Analysts say this is likely to result in dumping of the company’s shares, especially by investors who had bought the stock in anticipation of a dividend around the normal payout dates.
Kenya Power and Kenya Pipeline Company, as well as several other State corporations, are also likely to suffer the same fate given that they have been equally affected by the vacancy at the Auditor-General’s office.
The electricity distributor, however, is not expected to declare a dividend for the year ended June.
It has warned investors that its net earnings for the period will be lower by at least 25 percent compared to the year before when it made Sh1.9 billion and failed to declare a dividend.

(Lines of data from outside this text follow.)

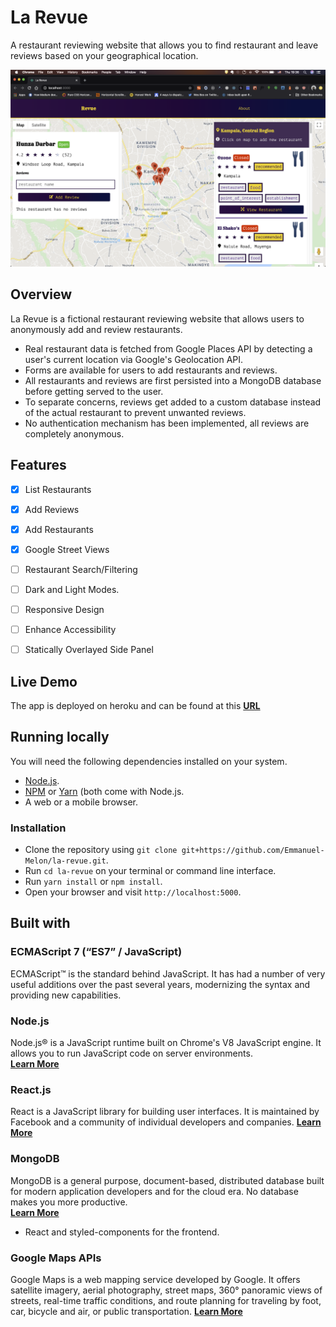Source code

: # La Revue
A restaurant reviewing website that allows you to find restaurant and leave reviews based on your geographical location.

![Screenshot of home page](./Screenshot.png)

## Overview

La Revue is a fictional restaurant reviewing website that allows users to anonymously add and review restaurants.   
- Real restaurant data is fetched from Google Places API by detecting a user's current location via Google's Geolocation API.
- Forms are available for users to add restaurants and reviews.
- All restaurants and reviews are first persisted into a MongoDB database before getting served to the user.
- To separate concerns, reviews get added to a custom database instead of the actual restaurant to prevent unwanted reviews.
- No authentication mechanism has been implemented, all reviews are completely anonymous.

## Features
- [x] List Restaurants
- [x] Add Reviews
- [x] Add Restaurants
- [x] Google Street Views
- [ ] Restaurant Search/Filtering
- [ ] Dark and Light Modes.
- [ ] Responsive Design
- [ ] Enhance Accessibility
- [ ] Statically Overlayed Side Panel


## Live Demo
The app is deployed on heroku and can be found at this **[URL](https://morning-beach-13124.herokuapp.com/)**

## Running locally

You will need the following dependencies installed on your system.
- [Node.js](https://nodejs.org/en/).
- [NPM](https://www.npmjs.com/) or [Yarn](https://yarnpkg.com/lang/en) (both come with Node.js.
- A web or a mobile browser.

### Installation
- Clone the repository using `git clone git+https://github.com/Emmanuel-Melon/la-revue.git`.
- Run `cd la-revue` on your terminal or command line interface.
- Run `yarn install` or `npm install`.
- Open your browser and visit `http://localhost:5000`.

## Built with
### ECMAScript 7 (“ES7” / JavaScript)
ECMAScript™ is the standard behind JavaScript. It has had a number of very useful additions over the past several years, modernizing the syntax and providing new capabilities.

### Node.js
Node.js® is a JavaScript runtime built on Chrome's V8 JavaScript engine. It allows you to run JavaScript code on server environments.  
[**Learn More**](https://nodejs.org/en/)

### React.js
React is a JavaScript library for building user interfaces. It is maintained by Facebook and a community of individual developers and companies. 
[**Learn More**](https://reactjs.org/)

### MongoDB
MongoDB is a general purpose, document-based, distributed database built for modern application developers and for the cloud era. No database makes you more productive.  
[**Learn More**](https://www.mongodb.com/)
- React and styled-components for the frontend.

### Google Maps APIs
Google Maps is a web mapping service developed by Google. It offers satellite imagery, aerial photography, street maps, 360° panoramic views of streets, real-time traffic conditions, and route planning for traveling by foot, car, bicycle and air, or public transportation.
[**Learn More**](https://cloud.google.com/maps-platform/)

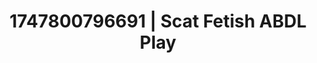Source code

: ---
categories:
- ASMR tingles
- Nude shadows
- Gangbang fantasy
- Breath play
- After dark play
image: /assets/images/1747800796691.jpg
layout: post
seo:
  description: Featured content with premium Scat Fetish, ABDL Play. HD images available.
  keywords: Scat Fetish, ABDL Play
  og_image: /assets/images/1747800796691.jpg
  schema_type: VisualArtwork
tags:
- ABDL Play
- Scat Fetish
- '#1747800796691'
title: 1747800796691 | Scat Fetish ABDL Play
---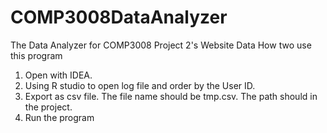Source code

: # COMP3008DataAnalyzer
The Data Analyzer for COMP3008 Project 2's Website Data
How two use this program
1. Open with IDEA.
2. Using R studio to open log file and order by the User ID.
3. Export as csv file. The file name should be tmp.csv. The path should in the project.
4. Run the program
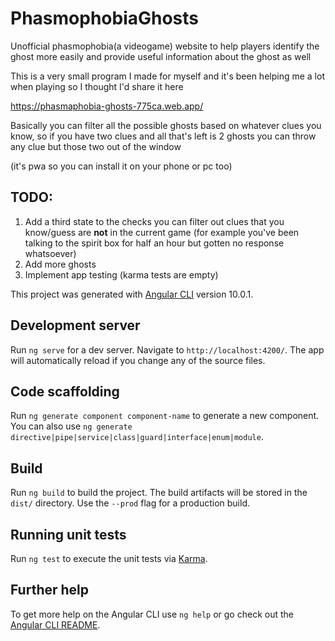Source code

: # PhasmophobiaGhosts

Unofficial phasmophobia(a videogame) website to help players identify the ghost more easily and provide useful information about the ghost as well 

This is a very small program I made for myself and it's been helping me a lot when playing so I thought I'd share it here

https://phasmaphobia-ghosts-775ca.web.app/

Basically you can filter all the possible ghosts based on whatever clues you know, so if you have two clues and all that's left is 2 ghosts you can throw any clue but those two out of the window




(it's pwa so you can install it on your phone or pc too)


## TODO:
1. Add a third state to the checks you can filter out clues that you know/guess are **not** in the current game (for example you've been talking to the spirit box for half an hour but gotten no response whatsoever)
2. Add more ghosts
3. Implement app testing (karma tests are empty)



This project was generated with [Angular CLI](https://github.com/angular/angular-cli) version 10.0.1.

## Development server

Run `ng serve` for a dev server. Navigate to `http://localhost:4200/`. The app will automatically reload if you change any of the source files.

## Code scaffolding

Run `ng generate component component-name` to generate a new component. You can also use `ng generate directive|pipe|service|class|guard|interface|enum|module`.

## Build

Run `ng build` to build the project. The build artifacts will be stored in the `dist/` directory. Use the `--prod` flag for a production build.

## Running unit tests

Run `ng test` to execute the unit tests via [Karma](https://karma-runner.github.io).


## Further help

To get more help on the Angular CLI use `ng help` or go check out the [Angular CLI README](https://github.com/angular/angular-cli/blob/master/README.md).
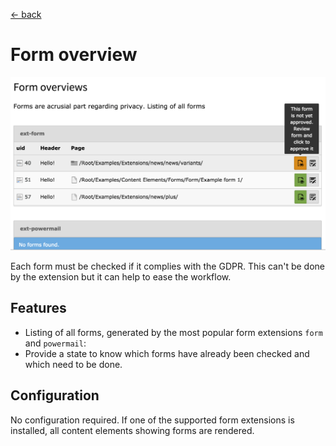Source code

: [<- back](../Readme.md)

# Form overview

![FormOverview.png](../Resources/Public/Documentation/Screenshots/FormOverview.png)

Each form must be checked if it complies with the GDPR. This can't be done by the extension but it can help to ease the workflow.

## Features

- Listing of all forms, generated by the most popular form extensions `form` and `powermail`:
- Provide a state to know which forms have already been checked and which need to be done.

## Configuration

No configuration required. If one of the supported form extensions is installed, all content elements showing forms are rendered.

The Central Bank of Kenya (CBK) has also said that it cannot submit its audited books of accounts to Parliament due to the lack of a substantive Auditor-General to sign them.
Last month, acting Treasury Secretary Ukur Yatani, in a letter to National Assembly Speaker Justin Muturi, cited the vacancy in the National Audit Office for the bank’s failure to submit certified financial statements for the year 2018/2019.
Section 81 of the Public Finance Management Act, 2012 requires the accounting officer of a national government entity to, not later than three months after the end of each financial year, submit the financial statements to the Auditor-General amongst other constitutional offices and publicise the financial statements.
The delayed appointment of the Auditor-General will also leave the government shooting itself in the foot with crippled financial access even from the same corporations and difficulty in determining the accurate share to be allocated to counties.
The Auditor-General’s office is among the most independent with legal insulation from interference from any arm of the government.
“The Auditor-General shall not be subject to direction or control by any person or authority in carrying out his or her functions under the Constitution or under this Act,” reads section 10 of the Public Audit Act 2015.
The rejected nominees are said to have been largely drawn from the Auditor-General’s office, burning their chances of replacing their former boss in the fresh recruitment and heightening chances of having an outsider run the office.